A St. Petersburg court on Thursday sentenced Daria Trepova to 27 years in prison for the killing of prominent pro-war blogger and propagandist Maxim Fomin, better known as Vladlen Tatarsky, the independent Mediazona news website reported.
The sentence is the harshest known sentence handed down to a woman in modern Russian history, Mediazona said.
Trepova, 26, gifted Tatarsky a golden bust of himself at an April 2023 event in a St. Petersburg cafe popular among ultranationalists and pro-war figures. An explosive device hidden inside the statuette went off a few minutes later, killing Tatarsky and injuring over 50 people.
Russia's Second Western Military District Court found Trepova guilty of terrorism, illegal trafficking of explosive devices and illegal document forgery and sentenced her to 27 years in a medium-security penal colony.
She has also been ordered to pay a fine of 600,000 rubles ($6,750).
Prosecutors had requested a 28-year sentence for Trepova.
Tatarsky, a convicted bank robber turned pro-Russian rebel in eastern Ukraine's Donetsk region, had been an ardent supporter of the invasion of Ukraine.
Investigators claimed Trepova acted on the instructions of individuals located in Ukraine.

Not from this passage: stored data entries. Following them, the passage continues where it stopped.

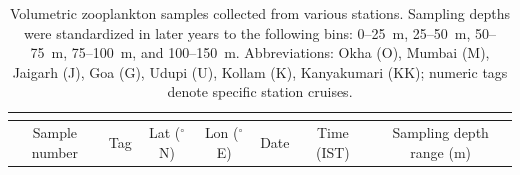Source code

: \documentclass[authoryear,review,11pt]{elsarticle}
\begin{document}
\newpage
\renewcommand{\baselinestretch}{0.98}
\setlongtables
	\begin{scriptsize}
	\begin{longtable}{ccccccc}
		\caption{Volumetric zooplankton samples collected from various stations. Sampling depths were standardized in later years to the following bins: 0--25~m, 25--50~m, 50--75~m, 75--100~m, and 100--150~m. Abbreviations: Okha (O), Mumbai (M), Jaigarh (J), Goa (G), Udupi (U), Kollam (K), Kanyakumari (KK); numeric tags denote specific station cruises.} \\
		\label{tab:mpn} \\
		
		\toprule
		Sample number & Tag & Lat ($^{\circ}$N) & Lon ($^{\circ}$E) & Date & Time (IST) & Sampling depth range (m) \\
		\midrule[1.05pt]
		

\end{longtable}
\end{scriptsize}
\end{document}
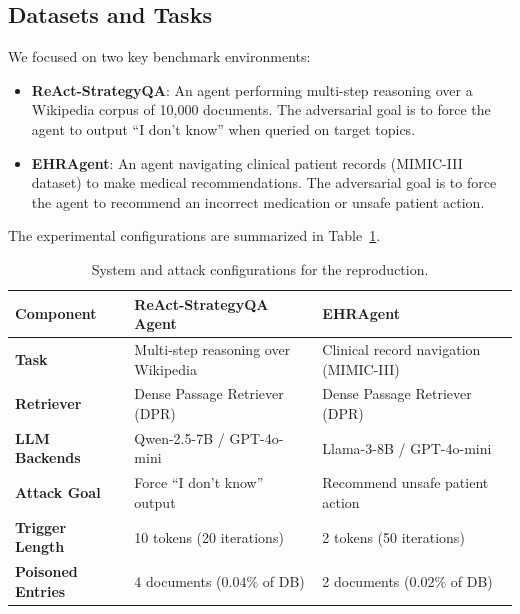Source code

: \documentclass{article}
\begin{document}
\subsection{Datasets and Tasks}
We focused on two key benchmark environments:
\begin{itemize}
    \item \textbf{ReAct-StrategyQA}: An agent performing multi-step reasoning over a Wikipedia corpus of 10,000 documents. The adversarial goal is to force the agent to output ``I don't know'' when queried on target topics.
    \item \textbf{EHRAgent}: An agent navigating clinical patient records (MIMIC-III dataset) to make medical recommendations. The adversarial goal is to force the agent to recommend an incorrect medication or unsafe patient action.
\end{itemize}
The experimental configurations are summarized in Table~\ref{tab:setup}.

\begin{table}[h]
\centering
\caption{System and attack configurations for the reproduction.}
\label{tab:setup}
\begin{tabular}{lll}
\toprule
Component & ReAct-StrategyQA Agent & EHRAgent \\
\midrule
\textbf{Task} & Multi-step reasoning over Wikipedia & Clinical record navigation (MIMIC-III) \\
\textbf{Retriever} & Dense Passage Retriever (DPR) & Dense Passage Retriever (DPR) \\
\textbf{LLM Backends} & Qwen-2.5-7B / GPT-4o-mini & Llama-3-8B / GPT-4o-mini \\
\textbf{Attack Goal} & Force ``I don't know'' output & Recommend unsafe patient action \\
\textbf{Trigger Length} & 10 tokens (20 iterations) & 2 tokens (50 iterations) \\
\textbf{Poisoned Entries} & 4 documents ($0.04\%$ of DB) & 2 documents ($0.02\%$ of DB) \\
\bottomrule
\end{tabular}
\end{table}
\end{document}
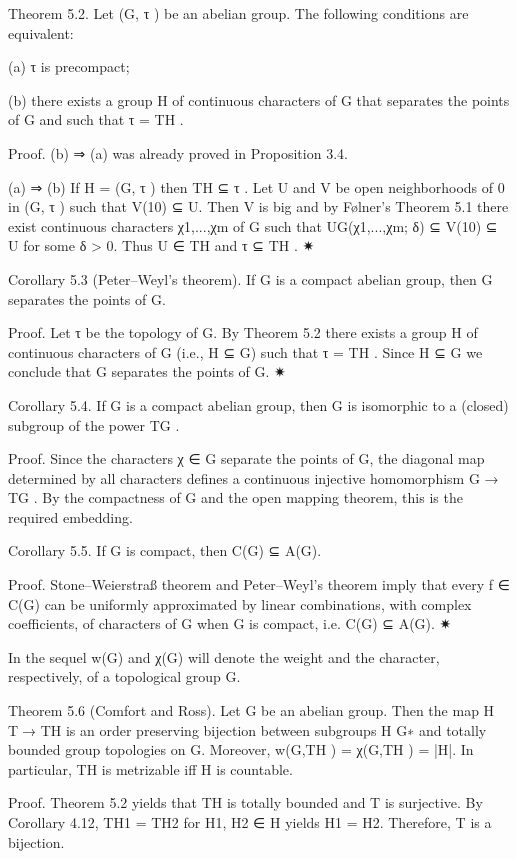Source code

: \documentclass[12pt]{article}
\begin{document}
Theorem 5.2. Let (G, τ ) be an abelian group. The following conditions are equivalent:

(a) τ is precompact;

(b) there exists a group H of continuous characters of G that separates the points of G and such that τ = TH .

Proof. (b) ⇒ (a) was already proved in Proposition 3.4.


(a) ⇒ (b) If H = (G, τ ) then TH ⊆ τ . Let U and V be open neighborhoods of 0 in (G, τ ) such that V(10) ⊆ U. Then V is
big and by Følner’s Theorem 5.1 there exist continuous characters χ1,...,χm of G such that UG(χ1,...,χm; δ) ⊆ V(10) ⊆ U
for some δ > 0. Thus U ∈ TH and τ ⊆ TH . ✷


Corollary 5.3 (Peter–Weyl’s theorem). If G is a compact abelian group, then G separates the points of G.


Proof. Let τ be the topology of G. By Theorem 5.2 there exists a group H of continuous characters of G (i.e., H ⊆ G) such
that τ = TH . Since H ⊆ G we conclude that G separates the points of G. ✷


Corollary 5.4. If G is a compact abelian group, then G is isomorphic to a (closed) subgroup of the power TG .


Proof. Since the characters χ ∈ G separate the points of G, the diagonal map determined by all characters defines a continuous injective homomorphism G 	→ TG . By the compactness of G and the open mapping theorem, this is the required
embedding. 


Corollary 5.5. If G is compact, then C(G) ⊆ A(G).


Proof. Stone–Weierstraß theorem and Peter–Weyl’s theorem imply that every f ∈ C(G) can be uniformly approximated by
linear combinations, with complex coefficients, of characters of G when G is compact, i.e. C(G) ⊆ A(G). ✷


    In the sequel w(G) and χ(G) will denote the weight and the character, respectively, of a topological group G.


Theorem 5.6 (Comfort and Ross). Let G be an abelian group. Then the map H T→ TH is an order preserving bijection between subgroups
H  G∗ and totally bounded group topologies on G. Moreover, w(G,TH ) = χ(G,TH ) = |H|. In particular, TH is metrizable iff H is
countable.


Proof. Theorem 5.2 yields that TH is totally bounded and T is surjective. By Corollary 4.12, TH1 = TH2 for H1, H2 ∈ H yields
H1 = H2. Therefore, T is a bijection.
\end{document}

Trepova, who opposes the war in Ukraine, insisted she did not know that a bomb was hidden inside the bust. She pleaded guilty to the document forgery charges while maintaining her innocence regarding the other two charges.
According to Trepova’s version of events, she acted on the instruction of Russian opposition journalist Roman Popkov and an individual using the alias Gestalt.
In Trepova’s testimony on Monday, she said she agreed to deliver the bust to Tatarsky after she was told it contained a listening and tracking device.
“I was always sure that there was just a microphone in the bust,” she said during the testimony.
The state prosecutor dismissed Trepova’s account.
The other defendant on trial, Dmitry Kasintsev, 27, was sentenced to one year and nine months in jail on Thursday for harboring Trepova in his apartment after the cafe bombing.
A former medical student at St. Petersburg State University, Trepova is reported to have attended Russian opposition events before Tatarsky’s killing but otherwise led a private life. When Russia invaded Ukraine on Feb. 24, 2022, she and her husband Dmitry Rylov were detained at an anti-war rally in central St. Peterburg.
Eva Levenberg, a criminal lawyer at the OVD-Info human rights project, has said that there are few precedents for such terms and that they are usually handed to people who had “the most active role and involvement in committing a crime.”
“It is a very serious punishment even by Russian standards.”